[What is needed]:
Each record below should be reproduced as it is written, with pictures left out entirely.

[Saved entries]:
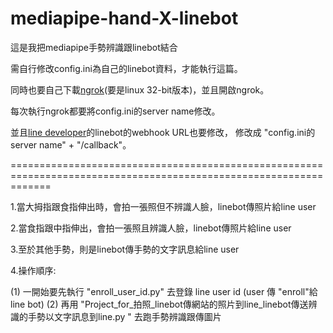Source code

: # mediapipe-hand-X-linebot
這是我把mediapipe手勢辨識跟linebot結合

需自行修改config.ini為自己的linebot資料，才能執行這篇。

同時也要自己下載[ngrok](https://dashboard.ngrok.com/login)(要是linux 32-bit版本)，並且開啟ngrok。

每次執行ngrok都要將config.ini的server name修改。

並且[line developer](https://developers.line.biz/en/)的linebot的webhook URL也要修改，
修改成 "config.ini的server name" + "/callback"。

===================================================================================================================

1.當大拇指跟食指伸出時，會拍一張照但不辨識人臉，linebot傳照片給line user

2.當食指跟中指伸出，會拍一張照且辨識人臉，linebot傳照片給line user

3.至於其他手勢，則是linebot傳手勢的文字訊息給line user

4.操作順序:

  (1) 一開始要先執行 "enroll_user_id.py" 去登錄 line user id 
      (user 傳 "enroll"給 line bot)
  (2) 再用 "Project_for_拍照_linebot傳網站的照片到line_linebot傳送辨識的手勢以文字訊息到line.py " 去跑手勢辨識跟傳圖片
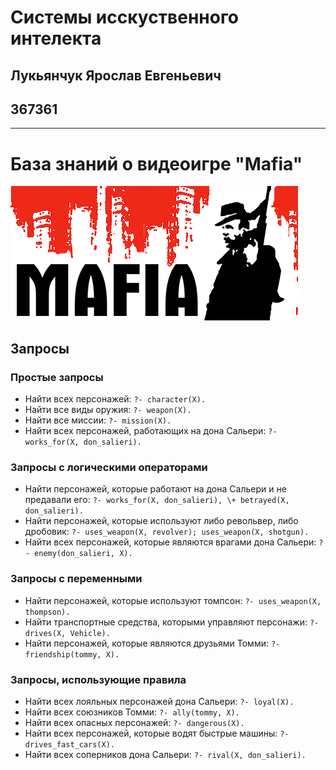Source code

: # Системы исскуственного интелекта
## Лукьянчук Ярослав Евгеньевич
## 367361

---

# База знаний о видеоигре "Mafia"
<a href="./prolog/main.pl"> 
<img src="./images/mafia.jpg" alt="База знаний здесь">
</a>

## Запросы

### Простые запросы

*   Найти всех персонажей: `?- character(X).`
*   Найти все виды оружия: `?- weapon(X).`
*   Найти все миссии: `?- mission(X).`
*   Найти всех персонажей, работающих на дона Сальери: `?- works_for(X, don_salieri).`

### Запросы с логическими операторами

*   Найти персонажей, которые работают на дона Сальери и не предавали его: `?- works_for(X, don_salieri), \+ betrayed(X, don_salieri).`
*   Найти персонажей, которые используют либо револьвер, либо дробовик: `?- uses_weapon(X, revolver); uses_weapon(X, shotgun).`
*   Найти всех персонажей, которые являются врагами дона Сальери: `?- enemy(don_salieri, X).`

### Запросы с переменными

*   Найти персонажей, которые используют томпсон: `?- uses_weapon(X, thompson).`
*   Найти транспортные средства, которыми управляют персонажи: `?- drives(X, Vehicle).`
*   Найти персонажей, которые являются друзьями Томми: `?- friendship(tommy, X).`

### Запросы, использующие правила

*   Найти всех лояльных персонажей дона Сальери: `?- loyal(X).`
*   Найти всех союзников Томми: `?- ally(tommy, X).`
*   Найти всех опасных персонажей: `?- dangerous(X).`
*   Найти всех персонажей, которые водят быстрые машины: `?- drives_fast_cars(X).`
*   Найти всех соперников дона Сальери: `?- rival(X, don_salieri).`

[Response box]:
Source code

: # mediapipe-hand-X-linebot
這是我把mediapipe手勢辨識跟linebot結合

需自行修改config.ini為自己的linebot資料，才能執行這篇。

同時也要自己下載[ngrok](https://dashboard.ngrok.com/login)(要是linux 32-bit版本)，並且開啟ngrok。

每次執行ngrok都要將config.ini的server name修改。

並且[line developer](https://developers.line.biz/en/)的linebot的webhook URL也要修改，
修改成 "config.ini的server name" + "/callback"。

===================================================================================================================

1.當大拇指跟食指伸出時，會拍一張照但不辨識人臉，linebot傳照片給line user

2.當食指跟中指伸出，會拍一張照且辨識人臉，linebot傳照片給line user

3.至於其他手勢，則是linebot傳手勢的文字訊息給line user

4.操作順序:

  (1) 一開始要先執行 "enroll_user_id.py" 去登錄 line user id 
      (user 傳 "enroll"給 line bot)
  (2) 再用 "Project_for_拍照_linebot傳網站的照片到line_linebot傳送辨識的手勢以文字訊息到line.py " 去跑手勢辨識跟傳圖片
Source code

: # Системы исскуственного интелекта
## Лукьянчук Ярослав Евгеньевич
## 367361

---

# База знаний о видеоигре "Mafia"
<a href="./prolog/main.pl"> 
<img src="./images/mafia.jpg" alt="База знаний здесь">
</a>

## Запросы

### Простые запросы

*   Найти всех персонажей: `?- character(X).`
*   Найти все виды оружия: `?- weapon(X).`
*   Найти все миссии: `?- mission(X).`
*   Найти всех персонажей, работающих на дона Сальери: `?- works_for(X, don_salieri).`

### Запросы с логическими операторами

*   Найти персонажей, которые работают на дона Сальери и не предавали его: `?- works_for(X, don_salieri), \+ betrayed(X, don_salieri).`
*   Найти персонажей, которые используют либо револьвер, либо дробовик: `?- uses_weapon(X, revolver); uses_weapon(X, shotgun).`
*   Найти всех персонажей, которые являются врагами дона Сальери: `?- enemy(don_salieri, X).`

### Запросы с переменными

*   Найти персонажей, которые используют томпсон: `?- uses_weapon(X, thompson).`
*   Найти транспортные средства, которыми управляют персонажи: `?- drives(X, Vehicle).`
*   Найти персонажей, которые являются друзьями Томми: `?- friendship(tommy, X).`

### Запросы, использующие правила

*   Найти всех лояльных персонажей дона Сальери: `?- loyal(X).`
*   Найти всех союзников Томми: `?- ally(tommy, X).`
*   Найти всех опасных персонажей: `?- dangerous(X).`
*   Найти всех персонажей, которые водят быстрые машины: `?- drives_fast_cars(X).`
*   Найти всех соперников дона Сальери: `?- rival(X, don_salieri).`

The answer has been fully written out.